• Exercise directions
Take every line from the listing below that includes "Staatsbibliothek" and copy it.

*** Extracted records

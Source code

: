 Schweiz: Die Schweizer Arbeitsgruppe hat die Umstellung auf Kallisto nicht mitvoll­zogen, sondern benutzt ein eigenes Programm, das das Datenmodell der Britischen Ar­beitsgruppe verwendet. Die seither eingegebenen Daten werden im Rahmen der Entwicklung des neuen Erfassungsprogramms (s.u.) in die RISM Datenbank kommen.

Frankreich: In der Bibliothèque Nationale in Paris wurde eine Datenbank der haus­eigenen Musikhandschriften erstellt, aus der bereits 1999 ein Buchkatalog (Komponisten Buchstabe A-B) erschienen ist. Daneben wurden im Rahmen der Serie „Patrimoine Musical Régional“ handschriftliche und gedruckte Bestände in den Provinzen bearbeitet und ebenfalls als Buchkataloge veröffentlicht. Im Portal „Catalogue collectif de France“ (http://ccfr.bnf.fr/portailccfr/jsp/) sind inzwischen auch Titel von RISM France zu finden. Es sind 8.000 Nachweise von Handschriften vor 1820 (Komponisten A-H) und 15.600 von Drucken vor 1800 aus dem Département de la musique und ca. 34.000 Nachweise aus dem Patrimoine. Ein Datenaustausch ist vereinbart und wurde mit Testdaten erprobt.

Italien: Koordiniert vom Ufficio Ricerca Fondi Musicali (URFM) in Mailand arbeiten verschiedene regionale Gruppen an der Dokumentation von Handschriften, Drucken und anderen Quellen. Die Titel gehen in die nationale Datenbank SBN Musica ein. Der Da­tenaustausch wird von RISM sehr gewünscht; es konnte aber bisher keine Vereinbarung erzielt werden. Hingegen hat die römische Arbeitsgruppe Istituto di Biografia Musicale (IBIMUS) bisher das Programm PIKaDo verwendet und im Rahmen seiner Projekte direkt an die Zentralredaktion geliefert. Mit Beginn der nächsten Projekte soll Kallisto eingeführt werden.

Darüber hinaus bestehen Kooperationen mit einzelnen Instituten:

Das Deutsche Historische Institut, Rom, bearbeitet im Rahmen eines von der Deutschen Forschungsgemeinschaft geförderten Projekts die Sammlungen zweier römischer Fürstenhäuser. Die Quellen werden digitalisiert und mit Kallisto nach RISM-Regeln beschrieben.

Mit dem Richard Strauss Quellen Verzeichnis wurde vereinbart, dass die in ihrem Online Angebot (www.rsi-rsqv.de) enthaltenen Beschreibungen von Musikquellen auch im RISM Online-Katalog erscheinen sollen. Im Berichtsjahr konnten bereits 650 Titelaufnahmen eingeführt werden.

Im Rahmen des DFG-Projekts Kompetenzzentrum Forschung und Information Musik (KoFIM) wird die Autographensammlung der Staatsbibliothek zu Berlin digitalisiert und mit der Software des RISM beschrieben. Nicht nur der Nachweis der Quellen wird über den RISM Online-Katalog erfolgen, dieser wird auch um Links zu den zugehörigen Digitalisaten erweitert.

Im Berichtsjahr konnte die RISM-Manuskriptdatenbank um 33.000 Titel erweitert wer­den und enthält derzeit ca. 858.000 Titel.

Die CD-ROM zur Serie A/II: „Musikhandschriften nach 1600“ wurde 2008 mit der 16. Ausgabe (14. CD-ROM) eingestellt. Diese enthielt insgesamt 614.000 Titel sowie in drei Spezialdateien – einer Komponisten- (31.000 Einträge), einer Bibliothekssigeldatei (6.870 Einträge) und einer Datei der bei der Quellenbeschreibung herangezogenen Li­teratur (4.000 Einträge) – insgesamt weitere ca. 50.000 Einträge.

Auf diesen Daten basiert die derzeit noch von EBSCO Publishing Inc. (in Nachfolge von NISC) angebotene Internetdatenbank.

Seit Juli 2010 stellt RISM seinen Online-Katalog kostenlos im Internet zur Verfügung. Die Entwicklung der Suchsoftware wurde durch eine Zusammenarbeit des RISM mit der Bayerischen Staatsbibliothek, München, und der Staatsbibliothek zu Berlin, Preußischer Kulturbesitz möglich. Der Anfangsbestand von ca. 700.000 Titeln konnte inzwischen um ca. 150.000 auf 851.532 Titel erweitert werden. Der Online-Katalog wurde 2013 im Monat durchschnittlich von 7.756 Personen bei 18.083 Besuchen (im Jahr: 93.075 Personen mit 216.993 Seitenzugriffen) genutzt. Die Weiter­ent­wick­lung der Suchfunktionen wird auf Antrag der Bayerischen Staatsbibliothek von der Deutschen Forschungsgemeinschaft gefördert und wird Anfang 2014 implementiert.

******

• Written reply
Im Rahmen des DFG-Projekts Kompetenzzentrum Forschung und Information Musik (KoFIM) wird die Autographensammlung der Staatsbibliothek zu Berlin digitalisiert und mit der Software des RISM beschrieben. Nicht nur der Nachweis der Quellen wird über den RISM Online-Katalog erfolgen, dieser wird auch um Links zu den zugehörigen Digitalisaten erweitert.
Seit Juli 2010 stellt RISM seinen Online-Katalog kostenlos im Internet zur Verfügung. Die Entwicklung der Suchsoftware wurde durch eine Zusammenarbeit des RISM mit der Bayerischen Staatsbibliothek, München, und der Staatsbibliothek zu Berlin, Preußischer Kulturbesitz möglich. Der Anfangsbestand von ca. 700.000 Titeln konnte inzwischen um ca. 150.000 auf 851.532 Titel erweitert werden. Der Online-Katalog wurde 2013 im Monat durchschnittlich von 7.756 Personen bei 18.083 Besuchen (im Jahr: 93.075 Personen mit 216.993 Seitenzugriffen) genutzt. Die Weiter­ent­wick­lung der Suchfunktionen wird auf Antrag der Bayerischen Staatsbibliothek von der Deutschen Forschungsgemeinschaft gefördert und wird Anfang 2014 implementiert.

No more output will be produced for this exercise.